任傾情見妻主見了自己的傷如此的動怒,原本苦澀的心裡倒浸了幾絲甜意,於是便輕撫著葉青虹的領子道:「你也別生氣了,那……那男人也挺可憐,懷了六七個月的孩子都沒了,有哪個男人能受得住……」

「他的孩子沒了?」葉青虹聽了這話不由吃了一驚,正月十五的時候任連春明明還為了那個未出生的孩子對任傾情惡語相向,怎麼過了不到一個月時間就沒了呢?

任傾情見妻主似乎毫不知情,於是便將白天的事都說出來。原來今天白天的時候,任傾情和牡丹結了伴出去逛廟會,又到那青龍寺去許了願,可剛剛要上車往外走的時候,卻偏偏和任連春的正夫張氏遇到了一起。

任傾情一見張氏,心裡便湧起一股說不出的難受,想到這個曾經把自己當成親生兒子的男人,為了任家的財產竟然那樣騙自己去送死,任傾情心裡便有股說不出的厭惡。可是畢竟這男人是他的長輩,所以他便只管躲到一邊,只想著不見面就完事了。可誰知那張氏卻正巧看到了任傾情,原本坐在馬車上的男人突然就像發了瘋一樣,一下子就下車撲向了自己曾經的兒子,抓住他又撕又打,嘴裡還哭喊地罵著些什麼。

任傾情原本就沒防備,被他這麼一打便有些掙扎不過來,便捱了好幾下,好在他身邊的綠竹和牡丹幾個人拼了命拉開,這才躲了過去。那張氏也被跟著的人拉開了,只聽他一旁的乳公道:「哎喲,主子,您才沒了孩子,這會兒就這麼動氣怕是受不住啊,那小賤人的命值幾個錢,倒是您氣壞了身子可怎麼好?」

聽了這話,任傾情才注意張氏的身子,算來打自己嫁過來知道他懷孕到現在,這男人少說也有六七個月的身孕了,若是孩子還在的話行動早就不便了,看他現在這樣子,只怕那乳公說的話不假,那孩子……果然沒了。

這時只見那張氏扯著嗓子哭道:「不要臉的賤蹄子!嫁了人就不知道姓什麼了,那葉家不過把你當個哈叭狗兒,高興了抱著你玩玩,不高興一腳就踢了,這會兒你就敢調唆著葉家的小崽子奪你孃的生意,要……要不是你娘丟了生意,我的孩子怎麼會沒了?!」說到這兒,張氏的眼睛又紅了起來,只管一味地掙扎著要衝過去打人,嘴裡還說著要報復,要讓葉青虹好看之類的話,倒像是胸有成竹似的。

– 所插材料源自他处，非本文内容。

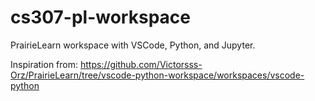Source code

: # cs307-pl-workspace

PrairieLearn workspace with VSCode, Python, and Jupyter.

Inspiration from: <https://github.com/Victorsss-Orz/PrairieLearn/tree/vscode-python-workspace/workspaces/vscode-python>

任傾情聽了張氏這話,原本紛亂的心思倒有些明白了,原來他的孩子是因為娘丟了生意,這麼說來他應該是知道孩子沒了龐大的家業好繼承,所以才氣鬱於心而流產的。想到這裡,任傾情心裡倒有些可憐他,同樣是男人,他怎麼會不瞭解張氏心裡的難過。只是回頭一想他當初害自己時,心裡卻怎麼也不能釋懷。

可這時,卻只聽張氏又陰笑道:「小賤人,你以為你嫁了個妻主就萬事大吉了?哈哈!真是笑話,你現在還沒有身子吧?是不是不知道為什麼懷不上??哈哈!想當初你爹怎麼生的孩子你不知道吧?你們家的男人受遭報應,生不出孩子!哈!只有吃了妻主孩子的胎盤才能懷孩子!可惜啊,你那個傻爹身子一直不好,還要懷孕,生了孩子有什麼用?自己還不是送了命!?真是報應!報應啊!」

任傾情聽了張氏這番話,直驚得目瞪口呆,他這話是什麼意思?難道說自己這麼久都沒懷孕是因為身體的原因?要吃妻主孩子的胎盤?那不就是說……自己不能為葉青虹生第一個孩子了?

男人一想到這兒,頓時便覺得天眩地轉,連哭的力氣都沒有了。所以一回到家他只管將自己關在屋子裡,好半天才醒過神來,不由大哭了起來,邊哭邊將屋裡的東西都摔在了地上。一想到自己要靠別的男人和葉青虹生的孩子救自己,男人心裡就像刀紮了一般的痛。他學著不吃醋,學著懂事,可為什麼自己卻是這樣一個命?如果那張氏說的話是真的,那麼自己只有等葉主了再娶了別人,生了孩子後將那胎盤給自己治病。還要等這麼久自己才能有孩子,男人心裡不由越想越痛,誰能保證到時候葉主兒心裡還有自己。想想自己家裡母親原先那些小侍,不過一年半載的就被丟到腦後了,難道以後自己也是這種命運了?於是不由越想越難過。

葉青虹摟著懷裡的男人,聽他斷斷續續將這些話說完了,不由皺起了眉頭。任傾情得的這是什麼病?內分泌的問題嗎?為什麼要用別人的胎盤?難道是激素的問題?不過好在是胎盤,不是胎兒,不然這位任公子的病真是治不得了。

想到這兒,葉青虹不由摸了摸男人柔順的長髮道:「原來是為了這個,如此說來你這病倒不是治不得,我原聽過一個法子可以治得,只是要等些日子那藥才能到手,你只管養好身子伺候我就行了,其他的我自會想辦法。」

「你真的有辦法?」聽了這話,任傾情不由抬起淚溼的小臉道:「可不許騙我……」

「放心!」葉青虹小心地摸了摸男人紅腫的那邊小臉兒柔聲道:「我什麼時候騙過你?」

見葉青虹說的肯定,男人心裡便不再懷疑,只管將小臉兒貼在妻主的胸前,也不再哭了。

摟著懷裡的男人,葉青虹不禁想起扶桑來,心裡不由感覺有些諷刺。前些天還在懷疑那男人懷的是不是自己的孩子,現在老天爺就送來了這麼個檢驗的方法。如果他把孩子生下來後,將那沒用的胎盤給任傾情做了藥引,好的話那孩子自然是自己的,如果不好的話,只怕自己和那個男人的緣份便真的盡了。